How blinkered, how restricted, that view seems nowadays. It is a mark of just how much attitudes have changed in the past 75 years, that it is now a view that seems curious, certainly unappreciative, perhaps even wilfully ignorant. Forest and Bird can take credit for a significant share of that change in outlook, and it is one of the Society's greatest overall achievements.

But as well as this overall philosophical shift, the Society has also achieved much else. Any detailed enumeration would take most of this evening. Yet without going into exhaustive detail, some successes of the past can be acknowledged simply by way of example: Waipoua; Manapouri; Tiritiri Matangi; even Kapiti, really; these are just a few of the names on the Society's environmental honour roll. Another great and continuing success, even though many might overlook it, is the establishment and the fostering of the Kiwi Conservation Corps, the Society's "school" for future conservationists.

So, New Zealand attitudes have changed greatly during the Society's 75-year lifetime. Yet we are always likely to mislead ourselves, whenever we attempt to judge the actions of yesteryear by strictly contemporary standards. As was acknowledged in "The State of New Zealand's Environment," a comprehensive and well-researched report published by the Ministry for the Environment last year:

"In the short time that humans have been in New Zealand, we have dramatically changed the environment through such activities as harvesting, deforestation, wetland drainage, the introduction of pests and weeds[, and the generation of pollution.] "

But, the report continues:

"It has to be said at the outset that much of this had to happen.
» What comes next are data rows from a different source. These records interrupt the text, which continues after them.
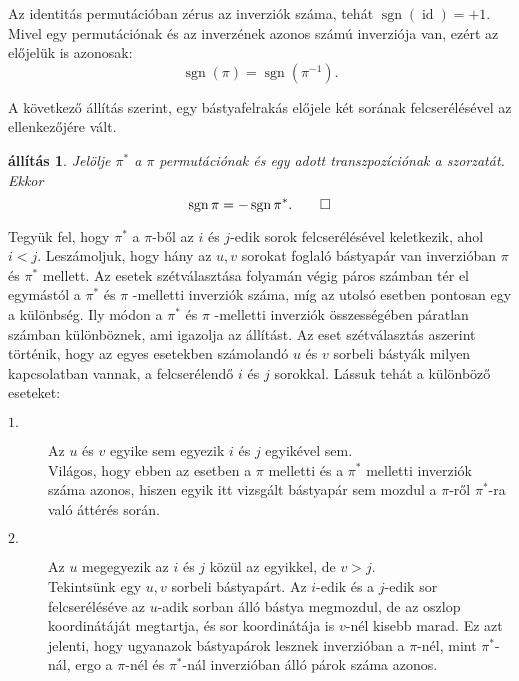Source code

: \documentclass[a4paper, showtrims]{memoir}
\makeatletter
\renewenvironment{proof}[1][\proofname]
    {\par\pushQED{\qed}%
    \normalfont \topsep6\p@\@plus6\p@\relax
    \trivlist
    \item[\hskip\labelsep
        \itshape
    #1\@addpunct{:}]\ignorespaces}
    {\popQED\endtrivlist\@endpefalse}
\theoremstyle{plain}
\newtheorem{proposition}{állítás}[chapter]
\theoremstyle{remark}
\theoremstyle{definition}
\DeclareMathOperator{\sgn}{sgn}
\DeclareMathOperator{\id}{id}
\makeatother
\begin{document}
Az identitás permutációban zérus az inverziók száma,
tehát $\sgn(\id)=+1$.
Mivel egy permutációnak és az inverzének azonos számú inverziója van,
ezért az előjelük is azonosak:
\[
	\sgn\left( \pi \right)=\sgn\left( \pi^{-1} \right).
\]

A következő állítás szerint,
egy bástyafelrakás előjele két sorának felcserélésével az ellenkezőjére vált.
\begin{proposition}
	Jelölje $\pi^\ast$ a $\pi$ permutációnak és egy adott transzpozíciónak a szorzatát.
	Ekkor
	\[\sgn \pi=-\sgn\pi^\ast.\qedhere
	\]
\end{proposition}
\begin{proof}
	Tegyük fel,
	hogy $\pi^\ast$ a $\pi$-ből az $i$ és $j$-edik sorok felcserélésével keletkezik,
	ahol  $i<j$.
	Leszámoljuk,
	hogy hány az $u,v$ sorokat foglaló bástyapár van inverzióban $\pi$ és $\pi^\ast$ mellett.
	Az esetek szétválasztása folyamán végig páros számban tér el egymástól  a $\pi ^{\ast }$ és $\pi $ -melletti
	inverziók száma,
	míg az utolsó esetben pontosan egy a különbség.
	Ily módon a $\pi ^{\ast }$ és $\pi$ -melletti inverziók összességében páratlan számban különböznek,
	ami igazolja az állítást.
	Az eset szétválasztás aszerint történik, hogy az egyes esetekben számolandó $u$ és $v$ sorbeli bástyák
	milyen kapcsolatban vannak,
	a felcserélendő $i$ és $j$ sorokkal.
	Lássuk tehát a különböző eseteket:

	\begin{description}
		\item[$1.$]  Az $u$ és $v$ egyike sem egyezik $i$ és $j$ egyikével sem.\\
		      Világos, hogy ebben az esetben a $\pi $ melletti és a $\pi ^{\ast }$ melletti
		      inverziók száma azonos, hiszen egyik itt vizsgált bástyapár sem mozdul a $\pi$-ről $\pi^\ast$-ra
		      való áttérés során.

		\item[$2.$]  Az $u$ megegyezik az $i$ és $j$ közül az egyikkel, de $v>j.$\\
		      Tekintsünk egy $u,v$ sorbeli bástyapárt.
		      Az $i$-edik és a $j$-edik sor felcseréléséve az $u$-adik sorban álló bástya megmozdul,
		      de az oszlop koordinátáját megtartja, és sor koordinátája is $v$-nél kisebb marad.
		      Ez azt jelenti,
		      hogy ugyanazok bástyapárok lesznek inverzióban a $\pi$-nél, mint $\pi^\ast$-nál, ergo a
		      $\pi$-nél és $\pi^\ast$-nál inverzióban álló párok száma azonos.


\end{description}
\end{proof}
\end{document}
Humans simply could not have survived here without making changes. Most of the indigenous plants were of limited use for food or fibre and most of the large edible animals were too slow breeding to be sustainably harvested. It is a tribute to the ingenuity and tenacity of classical Maori society that people survived here at all, and it is a tribute to the European settlers who came later that a prosperous and stable economy was built in such an apparently hostile environment. Today's New Zealand stands largely on the achievements of those vanished generations."

I believe that these sentences contain what are sometimes referred to as "reality checks"; statements that force any reader to examine his or her contemporary perspective on things, so as to avoid the assumption that what is considered right and/or wrong these days, has always and in all ways, been so. I believe we can judge the past only by the knowledge and perceptions of the past.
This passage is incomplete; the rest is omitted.